Stored data:
· · · · · · ·

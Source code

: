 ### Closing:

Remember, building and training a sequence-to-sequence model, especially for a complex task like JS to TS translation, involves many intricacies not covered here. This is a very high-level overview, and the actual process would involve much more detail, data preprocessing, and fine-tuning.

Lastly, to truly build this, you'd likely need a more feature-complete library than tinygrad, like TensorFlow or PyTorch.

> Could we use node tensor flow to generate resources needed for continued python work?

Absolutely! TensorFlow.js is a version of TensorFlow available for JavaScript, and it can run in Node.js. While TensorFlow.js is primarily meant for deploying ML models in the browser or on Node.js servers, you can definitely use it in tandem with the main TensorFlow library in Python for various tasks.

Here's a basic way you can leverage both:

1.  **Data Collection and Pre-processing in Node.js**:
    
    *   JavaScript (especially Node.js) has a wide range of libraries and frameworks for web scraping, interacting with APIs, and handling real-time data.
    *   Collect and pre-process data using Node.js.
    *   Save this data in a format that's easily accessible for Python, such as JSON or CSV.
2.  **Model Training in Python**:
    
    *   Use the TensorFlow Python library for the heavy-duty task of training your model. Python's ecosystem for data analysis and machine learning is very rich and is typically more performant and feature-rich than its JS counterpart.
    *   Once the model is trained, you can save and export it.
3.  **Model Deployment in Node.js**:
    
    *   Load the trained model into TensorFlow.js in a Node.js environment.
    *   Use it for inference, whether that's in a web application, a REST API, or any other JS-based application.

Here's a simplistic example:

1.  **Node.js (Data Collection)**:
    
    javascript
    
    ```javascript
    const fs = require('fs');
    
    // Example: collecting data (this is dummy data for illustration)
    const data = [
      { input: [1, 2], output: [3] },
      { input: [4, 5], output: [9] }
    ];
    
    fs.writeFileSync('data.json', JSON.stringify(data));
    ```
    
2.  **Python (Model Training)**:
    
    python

· · · · · · ·

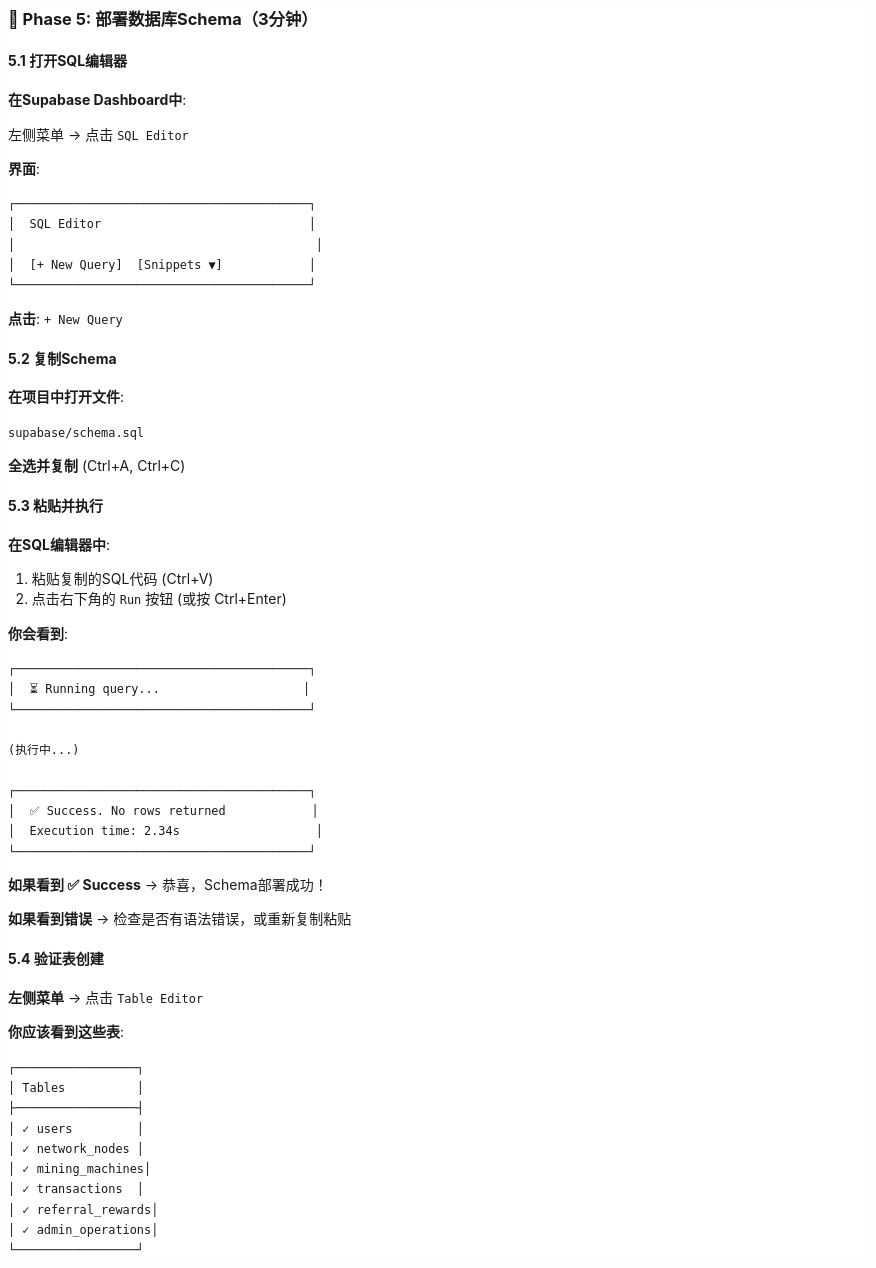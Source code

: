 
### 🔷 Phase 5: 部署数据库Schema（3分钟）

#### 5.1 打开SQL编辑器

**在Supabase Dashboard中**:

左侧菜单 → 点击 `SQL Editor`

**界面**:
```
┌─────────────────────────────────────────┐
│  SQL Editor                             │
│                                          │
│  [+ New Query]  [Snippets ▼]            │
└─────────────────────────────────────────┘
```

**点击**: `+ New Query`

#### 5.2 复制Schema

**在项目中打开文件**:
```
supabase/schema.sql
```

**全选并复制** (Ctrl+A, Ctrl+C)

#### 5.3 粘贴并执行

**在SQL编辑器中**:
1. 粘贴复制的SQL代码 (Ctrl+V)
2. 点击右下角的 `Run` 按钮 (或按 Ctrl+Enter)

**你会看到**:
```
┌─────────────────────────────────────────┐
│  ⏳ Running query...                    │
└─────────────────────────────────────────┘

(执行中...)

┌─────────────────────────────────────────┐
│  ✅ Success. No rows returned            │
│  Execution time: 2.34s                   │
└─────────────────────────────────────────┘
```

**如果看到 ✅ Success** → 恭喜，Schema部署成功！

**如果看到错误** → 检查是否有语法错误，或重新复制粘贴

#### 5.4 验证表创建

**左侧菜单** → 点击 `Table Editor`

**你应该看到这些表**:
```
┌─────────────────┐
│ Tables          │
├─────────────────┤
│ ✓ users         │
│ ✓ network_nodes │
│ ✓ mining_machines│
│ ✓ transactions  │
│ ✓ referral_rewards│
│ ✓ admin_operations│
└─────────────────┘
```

· · · · · · ·

◆ What you need to do ◆
Where a line of the data holds the word "Ctrl", copy that line.

◆ Written response ◆
**全选并复制** (Ctrl+A, Ctrl+C)
1. 粘贴复制的SQL代码 (Ctrl+V)
2. 点击右下角的 `Run` 按钮 (或按 Ctrl+Enter)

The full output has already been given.